Data records:
[Start of section]

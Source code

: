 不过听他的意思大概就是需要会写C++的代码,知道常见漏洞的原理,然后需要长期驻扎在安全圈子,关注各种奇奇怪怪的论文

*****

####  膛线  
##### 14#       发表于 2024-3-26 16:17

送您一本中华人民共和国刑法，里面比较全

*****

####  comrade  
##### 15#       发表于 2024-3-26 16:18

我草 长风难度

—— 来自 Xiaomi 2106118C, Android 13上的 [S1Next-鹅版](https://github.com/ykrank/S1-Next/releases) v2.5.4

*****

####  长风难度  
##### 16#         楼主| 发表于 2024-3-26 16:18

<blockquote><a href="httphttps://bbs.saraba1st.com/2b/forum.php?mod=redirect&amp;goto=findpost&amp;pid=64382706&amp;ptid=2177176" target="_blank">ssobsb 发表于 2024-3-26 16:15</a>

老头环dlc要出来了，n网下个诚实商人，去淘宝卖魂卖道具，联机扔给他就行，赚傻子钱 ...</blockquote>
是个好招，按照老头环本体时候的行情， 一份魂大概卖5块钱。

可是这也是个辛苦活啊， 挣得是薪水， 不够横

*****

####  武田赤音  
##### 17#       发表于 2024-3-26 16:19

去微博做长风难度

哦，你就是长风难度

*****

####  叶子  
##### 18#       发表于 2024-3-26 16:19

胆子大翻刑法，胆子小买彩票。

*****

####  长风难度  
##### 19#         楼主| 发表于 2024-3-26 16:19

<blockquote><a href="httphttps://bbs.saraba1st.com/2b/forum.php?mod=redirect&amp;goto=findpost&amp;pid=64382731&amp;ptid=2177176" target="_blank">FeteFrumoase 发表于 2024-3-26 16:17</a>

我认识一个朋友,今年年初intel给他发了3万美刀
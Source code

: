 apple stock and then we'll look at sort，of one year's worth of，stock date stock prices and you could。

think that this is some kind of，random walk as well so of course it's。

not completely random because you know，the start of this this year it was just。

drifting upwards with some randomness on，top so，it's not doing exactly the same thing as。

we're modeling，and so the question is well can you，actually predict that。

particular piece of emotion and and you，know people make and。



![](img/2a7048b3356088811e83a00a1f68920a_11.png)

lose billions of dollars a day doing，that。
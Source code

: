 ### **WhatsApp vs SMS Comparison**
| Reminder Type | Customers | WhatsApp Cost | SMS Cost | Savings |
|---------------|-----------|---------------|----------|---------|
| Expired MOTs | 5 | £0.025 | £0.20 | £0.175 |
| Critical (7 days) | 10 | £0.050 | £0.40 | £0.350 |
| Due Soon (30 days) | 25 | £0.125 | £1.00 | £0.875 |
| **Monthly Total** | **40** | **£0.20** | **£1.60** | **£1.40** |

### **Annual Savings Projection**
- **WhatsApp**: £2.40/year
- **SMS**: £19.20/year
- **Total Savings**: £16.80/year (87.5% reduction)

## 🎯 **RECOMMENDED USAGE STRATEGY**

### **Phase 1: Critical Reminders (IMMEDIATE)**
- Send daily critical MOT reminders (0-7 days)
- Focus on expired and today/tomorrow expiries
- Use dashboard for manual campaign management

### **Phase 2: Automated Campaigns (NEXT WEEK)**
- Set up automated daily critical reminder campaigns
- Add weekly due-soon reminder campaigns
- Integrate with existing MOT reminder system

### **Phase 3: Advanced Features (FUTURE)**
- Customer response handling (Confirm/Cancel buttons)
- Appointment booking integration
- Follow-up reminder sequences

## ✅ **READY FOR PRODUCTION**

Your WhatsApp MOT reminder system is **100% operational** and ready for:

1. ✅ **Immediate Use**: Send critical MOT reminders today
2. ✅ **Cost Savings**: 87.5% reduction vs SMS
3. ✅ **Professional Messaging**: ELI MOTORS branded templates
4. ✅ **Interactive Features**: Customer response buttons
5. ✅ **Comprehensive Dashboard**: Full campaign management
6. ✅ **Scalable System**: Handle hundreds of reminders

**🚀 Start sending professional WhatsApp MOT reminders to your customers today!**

[End of section]

__What to do__
Beginning with the line that holds "4. ✅ **Interactive", please return every line through the end of the data, exactly as written.

__Solution to this problem__
4. ✅ **Interactive Features**: Customer response buttons
5. ✅ **Comprehensive Dashboard**: Full campaign management
6. ✅ **Scalable System**: Handle hundreds of reminders

**🚀 Start sending professional WhatsApp MOT reminders to your customers today!**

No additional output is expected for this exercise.